Plain-text document sources:

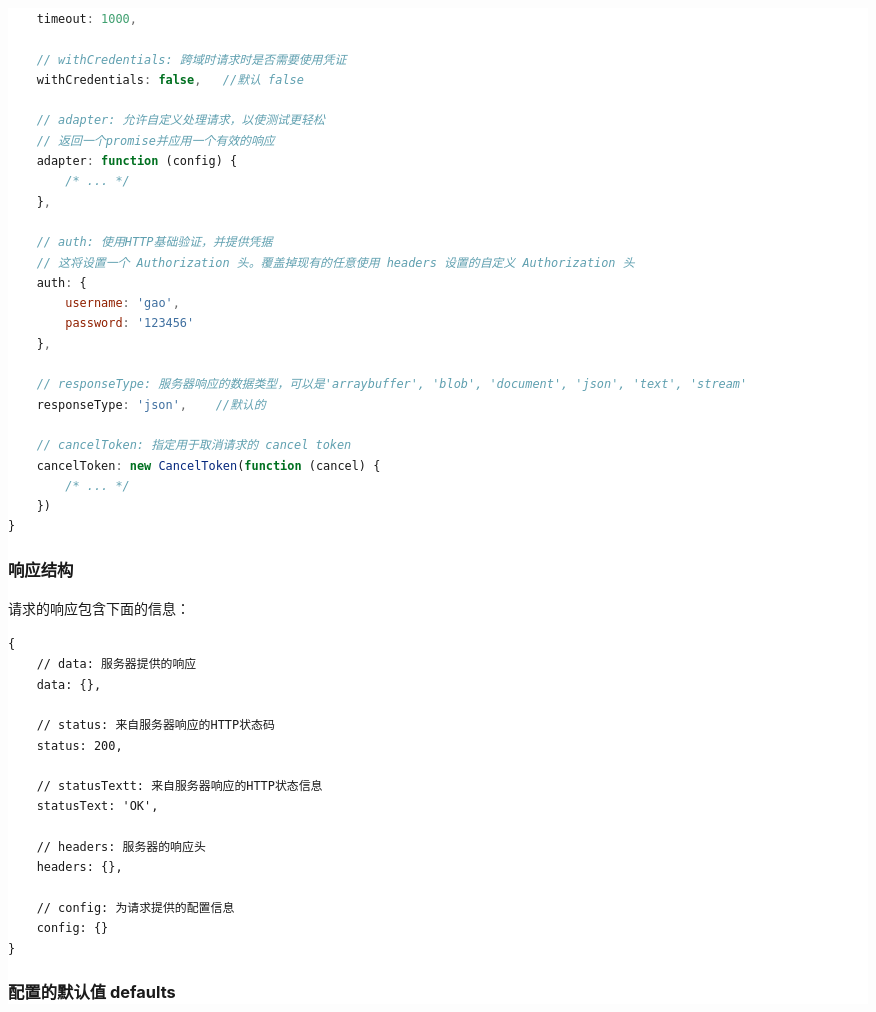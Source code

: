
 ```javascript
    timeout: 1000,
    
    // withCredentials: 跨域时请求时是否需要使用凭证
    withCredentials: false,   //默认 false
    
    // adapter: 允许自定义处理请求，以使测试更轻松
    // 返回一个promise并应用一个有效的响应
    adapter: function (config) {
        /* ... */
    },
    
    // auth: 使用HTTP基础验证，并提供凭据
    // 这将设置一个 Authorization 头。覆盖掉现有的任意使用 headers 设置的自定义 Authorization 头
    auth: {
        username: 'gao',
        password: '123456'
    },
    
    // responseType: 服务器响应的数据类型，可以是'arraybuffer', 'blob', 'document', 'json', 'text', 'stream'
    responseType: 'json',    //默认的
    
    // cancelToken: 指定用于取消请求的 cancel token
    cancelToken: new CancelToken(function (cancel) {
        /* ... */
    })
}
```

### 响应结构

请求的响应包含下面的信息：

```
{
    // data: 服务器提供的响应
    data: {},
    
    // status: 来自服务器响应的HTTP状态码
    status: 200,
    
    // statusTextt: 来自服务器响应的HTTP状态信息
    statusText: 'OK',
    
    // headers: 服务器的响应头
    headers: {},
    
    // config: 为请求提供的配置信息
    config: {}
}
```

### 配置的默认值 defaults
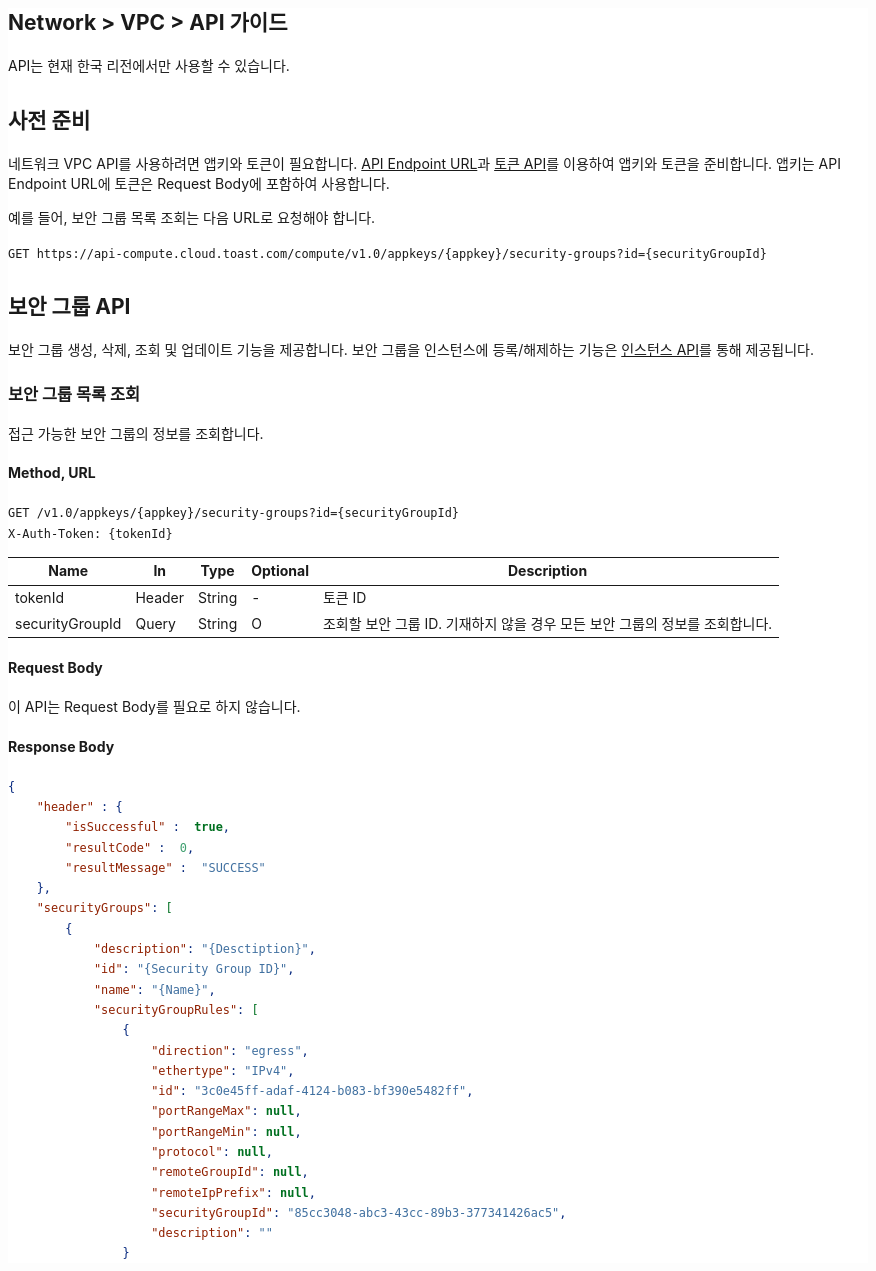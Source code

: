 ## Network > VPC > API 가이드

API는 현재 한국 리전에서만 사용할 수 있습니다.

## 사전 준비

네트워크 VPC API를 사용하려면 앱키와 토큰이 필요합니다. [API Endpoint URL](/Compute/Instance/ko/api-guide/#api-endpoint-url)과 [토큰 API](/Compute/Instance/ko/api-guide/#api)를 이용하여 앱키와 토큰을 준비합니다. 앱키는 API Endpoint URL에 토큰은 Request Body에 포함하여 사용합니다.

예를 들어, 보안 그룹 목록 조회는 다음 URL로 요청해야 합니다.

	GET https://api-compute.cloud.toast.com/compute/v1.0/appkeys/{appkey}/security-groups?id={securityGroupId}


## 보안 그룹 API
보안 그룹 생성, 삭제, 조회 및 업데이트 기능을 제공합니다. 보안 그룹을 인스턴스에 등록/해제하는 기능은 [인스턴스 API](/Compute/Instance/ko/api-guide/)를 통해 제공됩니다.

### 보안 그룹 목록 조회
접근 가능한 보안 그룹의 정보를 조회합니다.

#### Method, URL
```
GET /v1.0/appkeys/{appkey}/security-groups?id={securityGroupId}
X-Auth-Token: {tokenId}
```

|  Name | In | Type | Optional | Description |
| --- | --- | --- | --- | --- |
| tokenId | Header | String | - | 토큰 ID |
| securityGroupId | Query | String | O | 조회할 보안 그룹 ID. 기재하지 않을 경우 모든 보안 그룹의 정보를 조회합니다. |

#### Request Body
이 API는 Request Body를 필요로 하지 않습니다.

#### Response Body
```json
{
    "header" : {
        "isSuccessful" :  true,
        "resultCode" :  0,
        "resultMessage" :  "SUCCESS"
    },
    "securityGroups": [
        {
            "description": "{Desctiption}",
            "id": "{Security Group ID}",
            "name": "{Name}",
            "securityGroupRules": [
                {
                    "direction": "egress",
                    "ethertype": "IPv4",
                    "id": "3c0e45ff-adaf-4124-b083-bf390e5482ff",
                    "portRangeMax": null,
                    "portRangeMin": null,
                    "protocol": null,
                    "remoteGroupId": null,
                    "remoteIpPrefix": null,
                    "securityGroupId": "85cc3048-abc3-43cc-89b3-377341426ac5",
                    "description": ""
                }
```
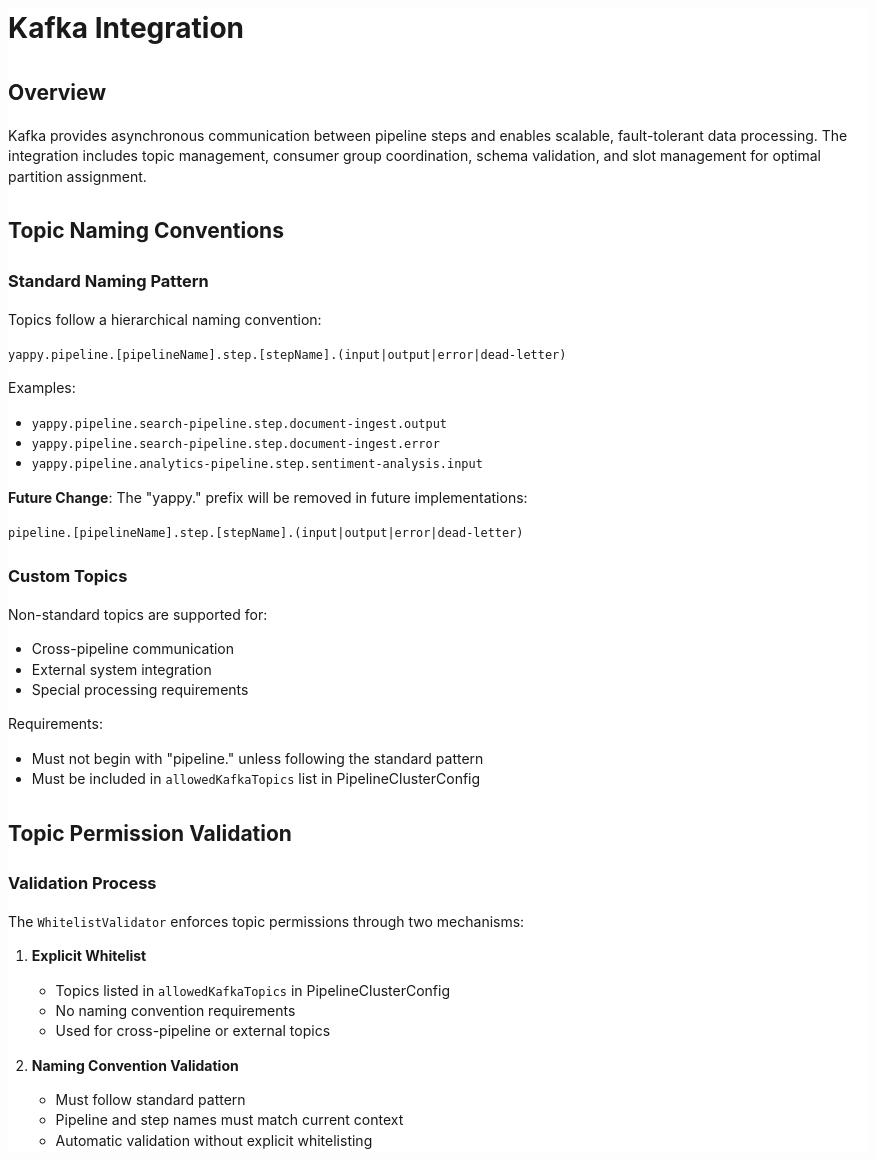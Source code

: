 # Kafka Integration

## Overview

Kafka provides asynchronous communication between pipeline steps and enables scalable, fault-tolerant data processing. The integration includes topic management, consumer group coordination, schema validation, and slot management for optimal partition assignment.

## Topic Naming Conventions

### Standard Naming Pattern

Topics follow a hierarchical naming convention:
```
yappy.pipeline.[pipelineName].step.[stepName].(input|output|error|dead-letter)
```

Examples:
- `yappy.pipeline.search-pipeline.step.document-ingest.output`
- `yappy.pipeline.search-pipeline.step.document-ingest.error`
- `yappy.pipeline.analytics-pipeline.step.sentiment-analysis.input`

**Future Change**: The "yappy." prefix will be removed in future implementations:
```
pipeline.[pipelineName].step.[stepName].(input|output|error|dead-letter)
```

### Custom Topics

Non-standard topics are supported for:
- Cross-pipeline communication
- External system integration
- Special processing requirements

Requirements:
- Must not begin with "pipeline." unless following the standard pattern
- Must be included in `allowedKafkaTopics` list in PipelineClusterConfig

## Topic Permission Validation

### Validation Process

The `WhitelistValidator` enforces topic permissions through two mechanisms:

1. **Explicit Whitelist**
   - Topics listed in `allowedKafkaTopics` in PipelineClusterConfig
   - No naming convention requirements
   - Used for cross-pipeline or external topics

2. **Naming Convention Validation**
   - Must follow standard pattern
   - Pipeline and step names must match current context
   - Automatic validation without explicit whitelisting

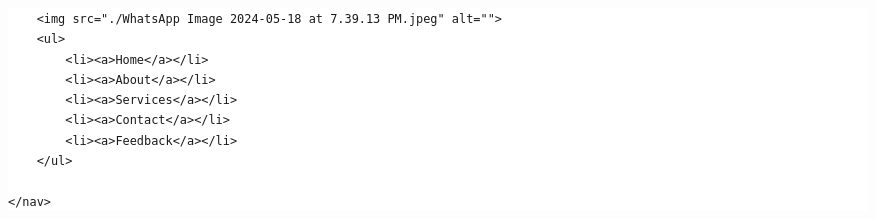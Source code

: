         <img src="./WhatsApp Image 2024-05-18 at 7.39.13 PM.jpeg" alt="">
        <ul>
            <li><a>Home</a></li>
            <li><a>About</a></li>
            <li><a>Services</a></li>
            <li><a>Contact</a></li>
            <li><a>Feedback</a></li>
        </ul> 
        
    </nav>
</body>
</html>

GOAL OF THE EXERCISE: All of the data is to be reproduced exactly, with the pictures left out.

EXERCISE OUTPUT:
Source code

:
 ```javascript
    timeout: 1000,
    
    // withCredentials: 跨域时请求时是否需要使用凭证
    withCredentials: false,   //默认 false
    
    // adapter: 允许自定义处理请求，以使测试更轻松
    // 返回一个promise并应用一个有效的响应
    adapter: function (config) {
        /* ... */
    },
    
    // auth: 使用HTTP基础验证，并提供凭据
    // 这将设置一个 Authorization 头。覆盖掉现有的任意使用 headers 设置的自定义 Authorization 头
    auth: {
        username: 'gao',
        password: '123456'
    },
    
    // responseType: 服务器响应的数据类型，可以是'arraybuffer', 'blob', 'document', 'json', 'text', 'stream'
    responseType: 'json',    //默认的
    
    // cancelToken: 指定用于取消请求的 cancel token
    cancelToken: new CancelToken(function (cancel) {
        /* ... */
    })
}
```

### 响应结构

请求的响应包含下面的信息：

```
{
    // data: 服务器提供的响应
    data: {},
    
    // status: 来自服务器响应的HTTP状态码
    status: 200,
    
    // statusTextt: 来自服务器响应的HTTP状态信息
    statusText: 'OK',
    
    // headers: 服务器的响应头
    headers: {},
    
    // config: 为请求提供的配置信息
    config: {}
}
```

### 配置的默认值 defaults
Source code

: ## Network > VPC > API 가이드

API는 현재 한국 리전에서만 사용할 수 있습니다.

## 사전 준비

네트워크 VPC API를 사용하려면 앱키와 토큰이 필요합니다. [API Endpoint URL](/Compute/Instance/ko/api-guide/#api-endpoint-url)과 [토큰 API](/Compute/Instance/ko/api-guide/#api)를 이용하여 앱키와 토큰을 준비합니다. 앱키는 API Endpoint URL에 토큰은 Request Body에 포함하여 사용합니다.

예를 들어, 보안 그룹 목록 조회는 다음 URL로 요청해야 합니다.

	GET https://api-compute.cloud.toast.com/compute/v1.0/appkeys/{appkey}/security-groups?id={securityGroupId}


## 보안 그룹 API
보안 그룹 생성, 삭제, 조회 및 업데이트 기능을 제공합니다. 보안 그룹을 인스턴스에 등록/해제하는 기능은 [인스턴스 API](/Compute/Instance/ko/api-guide/)를 통해 제공됩니다.

### 보안 그룹 목록 조회
접근 가능한 보안 그룹의 정보를 조회합니다.

#### Method, URL
```
GET /v1.0/appkeys/{appkey}/security-groups?id={securityGroupId}
X-Auth-Token: {tokenId}
```

|  Name | In | Type | Optional | Description |
| --- | --- | --- | --- | --- |
| tokenId | Header | String | - | 토큰 ID |
| securityGroupId | Query | String | O | 조회할 보안 그룹 ID. 기재하지 않을 경우 모든 보안 그룹의 정보를 조회합니다. |

#### Request Body
이 API는 Request Body를 필요로 하지 않습니다.

#### Response Body
```json
{
    "header" : {
        "isSuccessful" :  true,
        "resultCode" :  0,
        "resultMessage" :  "SUCCESS"
    },
    "securityGroups": [
        {
            "description": "{Desctiption}",
            "id": "{Security Group ID}",
            "name": "{Name}",
            "securityGroupRules": [
                {
                    "direction": "egress",
                    "ethertype": "IPv4",
                    "id": "3c0e45ff-adaf-4124-b083-bf390e5482ff",
                    "portRangeMax": null,
                    "portRangeMin": null,
                    "protocol": null,
                    "remoteGroupId": null,
                    "remoteIpPrefix": null,
                    "securityGroupId": "85cc3048-abc3-43cc-89b3-377341426ac5",
                    "description": ""
                }
```
Source code

: # Kafka Integration

## Overview

Kafka provides asynchronous communication between pipeline steps and enables scalable, fault-tolerant data processing. The integration includes topic management, consumer group coordination, schema validation, and slot management for optimal partition assignment.

## Topic Naming Conventions

### Standard Naming Pattern

Topics follow a hierarchical naming convention:
```
yappy.pipeline.[pipelineName].step.[stepName].(input|output|error|dead-letter)
```

Examples:
- `yappy.pipeline.search-pipeline.step.document-ingest.output`
- `yappy.pipeline.search-pipeline.step.document-ingest.error`
- `yappy.pipeline.analytics-pipeline.step.sentiment-analysis.input`

**Future Change**: The "yappy." prefix will be removed in future implementations:
```
pipeline.[pipelineName].step.[stepName].(input|output|error|dead-letter)
```

### Custom Topics

Non-standard topics are supported for:
- Cross-pipeline communication
- External system integration
- Special processing requirements

Requirements:
- Must not begin with "pipeline." unless following the standard pattern
- Must be included in `allowedKafkaTopics` list in PipelineClusterConfig

## Topic Permission Validation

### Validation Process

The `WhitelistValidator` enforces topic permissions through two mechanisms:

1. **Explicit Whitelist**
   - Topics listed in `allowedKafkaTopics` in PipelineClusterConfig
   - No naming convention requirements
   - Used for cross-pipeline or external topics

2. **Naming Convention Validation**
   - Must follow standard pattern
   - Pipeline and step names must match current context
   - Automatic validation without explicit whitelisting

Source code

:         <img src="./WhatsApp Image 2024-05-18 at 7.39.13 PM.jpeg" alt="">
        <ul>
            <li><a>Home</a></li>
            <li><a>About</a></li>
            <li><a>Services</a></li>
            <li><a>Contact</a></li>
            <li><a>Feedback</a></li>
        </ul> 
        
    </nav>
</body>
</html>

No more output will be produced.